An Overview of Bonus Shares
- BalancingAF

- Jun 16, 2020
- 3 min read

We have often heard the term ‘Bonus Shares’ distributed as a free shares with no cost! Is it like that? Read this blog to know completely about the bonus shares!
What are Bonus Shares?
Bonus shares are free shares given by the company to its existing shareholders in a specific ratio. The specific ratio can be decided by the company, for example it can be 3:1 (i.e. 3 bonus shares for every 1 share held).
We are aware about the fact that shares are traded on daily basis. So, one might have question as to how does a company know who is its "existing shareholders"? Since, it’s quite possible that an individual holding share today may sell and will not be holding it tomorrow. So, what are the eligibility criteria for a shareholder to participate in bonus shares?
To ascertain whether a shareholder is eligible to receive the company's bonus shares, the company establishes a Record Date. This date helps in determining who is qualified to receive the bonanza. Every holder on that particular date is considered as an existing shareholder for Bonus shares.

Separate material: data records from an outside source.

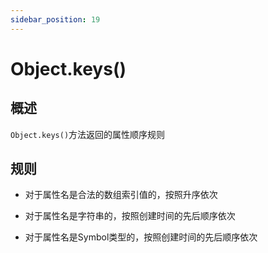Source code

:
 ```yaml
---
sidebar_position: 19
---
```


# Object.keys()

## 概述

`Object.keys()`方法返回的属性顺序规则

## 规则

- 对于属性名是合法的数组索引值的，按照升序依次

- 对于属性名是字符串的，按照创建时间的先后顺序依次

- 对于属性名是Symbol类型的，按照创建时间的先后顺序依次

One also has to consider the impact of bonus shares with respect to its investment value and proportionate holding.
Investment Value - Theoretically, the share price falls in the same proportion that the bonus shares are issued. There are no free lunches. For example, if you are holding one share of INR 1000 of ABC Ltd. and the company announces bonus in the ratio 1:1.

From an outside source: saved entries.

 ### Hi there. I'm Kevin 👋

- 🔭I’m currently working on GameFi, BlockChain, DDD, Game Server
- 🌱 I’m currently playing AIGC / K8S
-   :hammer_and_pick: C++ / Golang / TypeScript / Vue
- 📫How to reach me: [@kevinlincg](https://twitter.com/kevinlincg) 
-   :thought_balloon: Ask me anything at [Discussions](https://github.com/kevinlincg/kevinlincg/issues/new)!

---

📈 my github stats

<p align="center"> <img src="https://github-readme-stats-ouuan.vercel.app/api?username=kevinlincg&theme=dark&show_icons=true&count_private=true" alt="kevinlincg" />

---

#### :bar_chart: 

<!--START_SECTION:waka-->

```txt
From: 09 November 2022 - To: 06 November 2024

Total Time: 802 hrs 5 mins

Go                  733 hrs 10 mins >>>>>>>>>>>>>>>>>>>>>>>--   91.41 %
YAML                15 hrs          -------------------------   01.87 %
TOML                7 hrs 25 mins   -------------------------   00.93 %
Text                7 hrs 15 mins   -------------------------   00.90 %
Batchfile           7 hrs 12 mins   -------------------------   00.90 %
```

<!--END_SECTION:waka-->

Net worth (Before issue of bonus): 1 share x INR 1000 per share = INR 1000.
Net worth (After issue of bonus): 2 share x INR 500 per share = INR 1000.
Hence, the share price in the above instance has fallen in the same proportion INR 500 after the bonus issue when the number of shares increases.
Percentage Holding - Theoretically, this also doesn't change as all of the existing shareholders get bonus shares in proportion of their existing holding. Thus, proportionately the shareholding pattern remains the same.
Example of the company who has announced bonus shares
Long term investments are the best for capital formation. There are various companies like WIPRO Ltd., Infosys Ltd., etc. who have increased the investor's capital through issue of bonus shares.
For instance, if an investor had bought 100 shares of Infosys ltd. for INR 9,500 in 1993, it could have turned the wealth of an investor into crore. Warren Buffet once said that buy shares thinking as if you will hold it forever. Infosys ltd. came with its IPO in the year 1993 for INR 95/share.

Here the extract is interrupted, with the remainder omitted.